Records for this exercise.
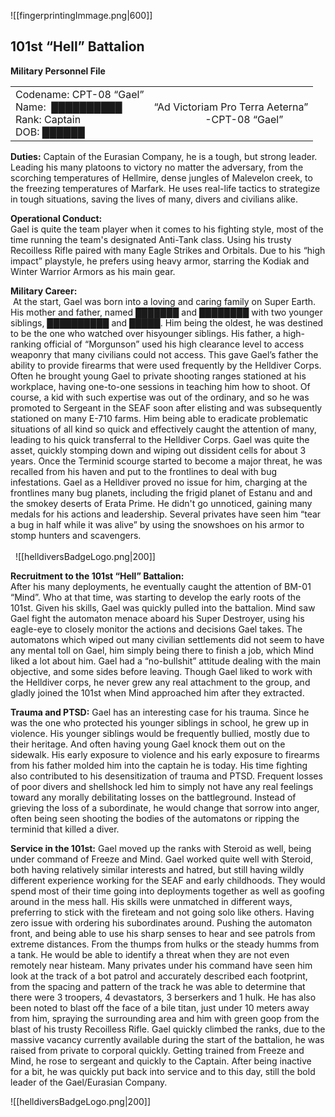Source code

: ![[fingerprintingImmage.png|600]]

## 101st “Hell” Battalion
**Military Personnel File**

|                                                                              |                                                                           |
| ---------------------------------------------------------------------------- | ------------------------------------------------------------------------- |
| Codename: CPT-08 “Gael”<br>Name:  ██████████<br>Rank: Captain<br>DOB: ██████ | “Ad Victoriam Pro Terra Aeterna”    <br>                   -CPT-08 “Gael” |

**Duties:**
Captain of the Eurasian Company, he is a tough, but strong leader. Leading his many platoons to victory no matter the adversary, from the scorching temperatures of Hellmire, dense jungles of Malevelon creek, to the freezing temperatures of Marfark. He uses real-life tactics to strategize in tough situations, saving the lives of many, divers and civilians alike.



**Operational Conduct:**  
Gael is quite the team player when it comes to his fighting style, most of the time running the team's designated Anti-Tank class. Using his trusty Recoilless Rifle paired with many Eagle Strikes and Orbitals. Due to his “high impact” playstyle, he prefers using heavy armor, starring the Kodiak and Winter Warrior Armors as his main gear.   


  
**Military Career:**  
 At the start, Gael was born into a loving and caring family on Super Earth. His mother and father, named ███████ and ████████ with two younger siblings, ██████████ and █████. Him being the oldest, he was destined to be the one who watched over hisyounger siblings. His father, a high-ranking official of “Morgunson” used his high clearance level to access weaponry that many civilians could not access. This gave  Gael’s father the ability to provide firearms that were used frequently by the Helldiver Corps. Often he brought young Gael to private shooting ranges stationed at his workplace, having one-to-one sessions in teaching him how to shoot. Of course, a kid with such expertise was out of the ordinary, and so he was promoted to Sergeant in the SEAF soon after elisting and was subsequently stationed on many E-710 farms. Him being able to eradicate problematic situations of all kind so quick and effectively caught the attention of many, leading to his quick transferral to the Helldiver Corps. Gael was quite the asset, quickly stomping down and wiping out dissident cells for about 3 years. Once the Terminid scourge started to become a major threat, he was recalled from his haven and put to the frontlines to deal with bug infestations. Gael as a Helldiver proved no issue for him, charging at the frontlines many bug planets, including the frigid planet of Estanu and and the smokey deserts of Erata Prime. He didn't go unnoticed, gaining many medals for his actions and leadership. Several privates have seen him “tear a bug in half while it was alive” by using the snowshoes on his armor to stomp hunters and scavengers.                                                                                                                             
 
                                                           
 
![[helldiversBadgeLogo.png|200]]


**Recruitment to the 101st “Hell” Battalion:**  
After his many deployments, he eventually caught the attention of BM-01 “Mind”. Who at that time, was starting to develop the early roots of the 101st. Given his skills, Gael was quickly pulled into the battalion. Mind saw Gael fight the automaton menace aboard his Super Destroyer, using his eagle-eye to closely monitor the actions and decisions Gael takes. The automatons which wiped out many civilian settlements did not seem to have any mental toll on Gael, him simply being there to finish a job, which Mind liked a lot about him. Gael had a “no-bullshit” attitude dealing with the main objective, and some sides before leaving. Though Gael liked to work with the Helldiver corps, he never grew any real attachment to the group, and gladly joined the 101st when Mind approached him after they extracted.


**Trauma and PTSD:**
Gael has an interesting case for his trauma. Since he was the one who protected his younger siblings in school, he grew up in violence. His younger siblings would be frequently bullied, mostly due to their heritage. And often having young Gael knock them out on the sidewalk. His early exposure to violence and his early exposure to firearms from his father molded him into the captain he is today. His time fighting also contributed to his desensitization of trauma and PTSD. Frequent losses of poor divers and shellshock led him to simply not have any real feelings toward any morally debilitating losses on the battleground. Instead of grieving the loss of a subordinate, he would change that sorrow into anger, often being seen shooting the bodies of the automatons or ripping the terminid that killed a diver.


**Service in the 101st:**
Gael moved up the ranks with Steroid as well, being under command of Freeze and Mind. Gael worked quite well with Steroid, both having relatively similar interests and hatred, but still having wildly different experience working for the SEAF and early childhoods. They would spend most of their time going into deployments together as well as goofing around in the mess hall. His skills were unmatched in different ways, preferring to stick with the fireteam and not going solo like others. Having zero issue with ordering his subordinates around. Pushing the automaton front, and being able to use his sharp senses to hear and see patrols from extreme distances. From the thumps from hulks or the steady humms from a tank. He would be able to identify a threat when they are not even remotely near histeam. Many privates under his command have seen him look at the track of a bot patrol and accurately described each footprint, from the spacing and pattern of the track he was able to determine that there were 3 troopers, 4 devastators, 3 berserkers and 1 hulk. He has also been noted to blast off the face of a bile titan, just under 10 meters away from him, spraying the surrounding area and him with green goop from the blast of his trusty Recoilless Rifle. Gael quickly climbed the ranks, due to the massive vacancy currently available during the start of the battalion, he was raised from private to corporal quickly. Getting trained from Freeze and Mind, he rose to sergeant and quickly to the Captain. After being inactive for a bit, he was quickly put back into service and to this day, still the bold leader of the Gael/Eurasian Company.


![[helldiversBadgeLogo.png|200]]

What to work on. Set every entry down again word for word, but not the pictures.

Task result.
Source code

: ![[fingerprintingImmage.png|600]]

## 101st “Hell” Battalion
**Military Personnel File**

|                                                                              |                                                                           |
| ---------------------------------------------------------------------------- | ------------------------------------------------------------------------- |
| Codename: CPT-08 “Gael”<br>Name:  ██████████<br>Rank: Captain<br>DOB: ██████ | “Ad Victoriam Pro Terra Aeterna”    <br>                   -CPT-08 “Gael” |

**Duties:**
Captain of the Eurasian Company, he is a tough, but strong leader. Leading his many platoons to victory no matter the adversary, from the scorching temperatures of Hellmire, dense jungles of Malevelon creek, to the freezing temperatures of Marfark. He uses real-life tactics to strategize in tough situations, saving the lives of many, divers and civilians alike.



**Operational Conduct:**  
Gael is quite the team player when it comes to his fighting style, most of the time running the team's designated Anti-Tank class. Using his trusty Recoilless Rifle paired with many Eagle Strikes and Orbitals. Due to his “high impact” playstyle, he prefers using heavy armor, starring the Kodiak and Winter Warrior Armors as his main gear.   


  
**Military Career:**  
 At the start, Gael was born into a loving and caring family on Super Earth. His mother and father, named ███████ and ████████ with two younger siblings, ██████████ and █████. Him being the oldest, he was destined to be the one who watched over hisyounger siblings. His father, a high-ranking official of “Morgunson” used his high clearance level to access weaponry that many civilians could not access. This gave  Gael’s father the ability to provide firearms that were used frequently by the Helldiver Corps. Often he brought young Gael to private shooting ranges stationed at his workplace, having one-to-one sessions in teaching him how to shoot. Of course, a kid with such expertise was out of the ordinary, and so he was promoted to Sergeant in the SEAF soon after elisting and was subsequently stationed on many E-710 farms. Him being able to eradicate problematic situations of all kind so quick and effectively caught the attention of many, leading to his quick transferral to the Helldiver Corps. Gael was quite the asset, quickly stomping down and wiping out dissident cells for about 3 years. Once the Terminid scourge started to become a major threat, he was recalled from his haven and put to the frontlines to deal with bug infestations. Gael as a Helldiver proved no issue for him, charging at the frontlines many bug planets, including the frigid planet of Estanu and and the smokey deserts of Erata Prime. He didn't go unnoticed, gaining many medals for his actions and leadership. Several privates have seen him “tear a bug in half while it was alive” by using the snowshoes on his armor to stomp hunters and scavengers.                                                                                                                             
 
                                                           
 
![[helldiversBadgeLogo.png|200]]


**Recruitment to the 101st “Hell” Battalion:**  
After his many deployments, he eventually caught the attention of BM-01 “Mind”. Who at that time, was starting to develop the early roots of the 101st. Given his skills, Gael was quickly pulled into the battalion. Mind saw Gael fight the automaton menace aboard his Super Destroyer, using his eagle-eye to closely monitor the actions and decisions Gael takes. The automatons which wiped out many civilian settlements did not seem to have any mental toll on Gael, him simply being there to finish a job, which Mind liked a lot about him. Gael had a “no-bullshit” attitude dealing with the main objective, and some sides before leaving. Though Gael liked to work with the Helldiver corps, he never grew any real attachment to the group, and gladly joined the 101st when Mind approached him after they extracted.


**Trauma and PTSD:**
Gael has an interesting case for his trauma. Since he was the one who protected his younger siblings in school, he grew up in violence. His younger siblings would be frequently bullied, mostly due to their heritage. And often having young Gael knock them out on the sidewalk. His early exposure to violence and his early exposure to firearms from his father molded him into the captain he is today. His time fighting also contributed to his desensitization of trauma and PTSD. Frequent losses of poor divers and shellshock led him to simply not have any real feelings toward any morally debilitating losses on the battleground. Instead of grieving the loss of a subordinate, he would change that sorrow into anger, often being seen shooting the bodies of the automatons or ripping the terminid that killed a diver.


**Service in the 101st:**
Gael moved up the ranks with Steroid as well, being under command of Freeze and Mind. Gael worked quite well with Steroid, both having relatively similar interests and hatred, but still having wildly different experience working for the SEAF and early childhoods. They would spend most of their time going into deployments together as well as goofing around in the mess hall. His skills were unmatched in different ways, preferring to stick with the fireteam and not going solo like others. Having zero issue with ordering his subordinates around. Pushing the automaton front, and being able to use his sharp senses to hear and see patrols from extreme distances. From the thumps from hulks or the steady humms from a tank. He would be able to identify a threat when they are not even remotely near histeam. Many privates under his command have seen him look at the track of a bot patrol and accurately described each footprint, from the spacing and pattern of the track he was able to determine that there were 3 troopers, 4 devastators, 3 berserkers and 1 hulk. He has also been noted to blast off the face of a bile titan, just under 10 meters away from him, spraying the surrounding area and him with green goop from the blast of his trusty Recoilless Rifle. Gael quickly climbed the ranks, due to the massive vacancy currently available during the start of the battalion, he was raised from private to corporal quickly. Getting trained from Freeze and Mind, he rose to sergeant and quickly to the Captain. After being inactive for a bit, he was quickly put back into service and to this day, still the bold leader of the Gael/Eurasian Company.


![[helldiversBadgeLogo.png|200]]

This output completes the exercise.